■ **Description of the task**: May I please have every record restated word for word, with the images left out?

--- START ---

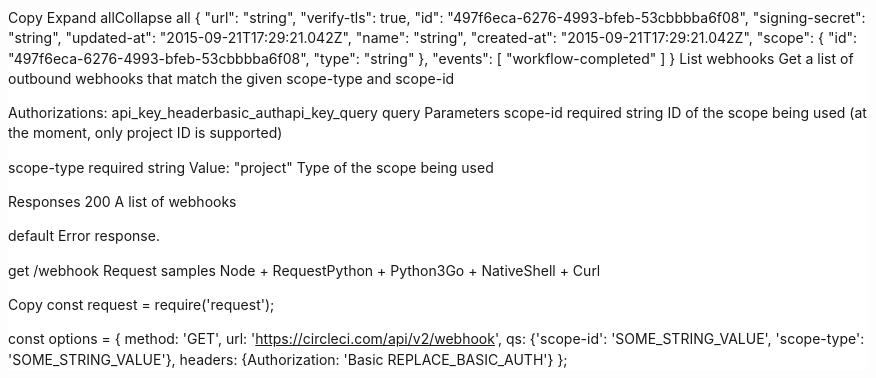 Copy
Expand allCollapse all
{
"url": "string",
"verify-tls": true,
"id": "497f6eca-6276-4993-bfeb-53cbbbba6f08",
"signing-secret": "string",
"updated-at": "2015-09-21T17:29:21.042Z",
"name": "string",
"created-at": "2015-09-21T17:29:21.042Z",
"scope": {
"id": "497f6eca-6276-4993-bfeb-53cbbbba6f08",
"type": "string"
},
"events": [
"workflow-completed"
]
}
List webhooks
Get a list of outbound webhooks that match the given scope-type and scope-id

Authorizations:
api_key_headerbasic_authapi_key_query
query Parameters
scope-id
required
string <uuid>
ID of the scope being used (at the moment, only project ID is supported)

scope-type
required
string
Value: "project"
Type of the scope being used

Responses
200
A list of webhooks

default
Error response.


get
/webhook
Request samples
Node + RequestPython + Python3Go + NativeShell + Curl

Copy
const request = require('request');

const options = {
method: 'GET',
url: 'https://circleci.com/api/v2/webhook',
qs: {'scope-id': 'SOME_STRING_VALUE', 'scope-type': 'SOME_STRING_VALUE'},
headers: {Authorization: 'Basic REPLACE_BASIC_AUTH'}
};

--- END ---

■ **Solution to the problem**:
 Copy
Expand allCollapse all
{
"url": "string",
"verify-tls": true,
"id": "497f6eca-6276-4993-bfeb-53cbbbba6f08",
"signing-secret": "string",
"updated-at": "2015-09-21T17:29:21.042Z",
"name": "string",
"created-at": "2015-09-21T17:29:21.042Z",
"scope": {
"id": "497f6eca-6276-4993-bfeb-53cbbbba6f08",
"type": "string"
},
"events": [
"workflow-completed"
]
}
List webhooks
Get a list of outbound webhooks that match the given scope-type and scope-id

Authorizations:
api_key_headerbasic_authapi_key_query
query Parameters
scope-id
required
string <uuid>
ID of the scope being used (at the moment, only project ID is supported)

scope-type
required
string
Value: "project"
Type of the scope being used

Responses
200
A list of webhooks

default
Error response.


get
/webhook
Request samples
Node + RequestPython + Python3Go + NativeShell + Curl

Copy
const request = require('request');

const options = {
method: 'GET',
url: 'https://circleci.com/api/v2/webhook',
qs: {'scope-id': 'SOME_STRING_VALUE', 'scope-type': 'SOME_STRING_VALUE'},
headers: {Authorization: 'Basic REPLACE_BASIC_AUTH'}
};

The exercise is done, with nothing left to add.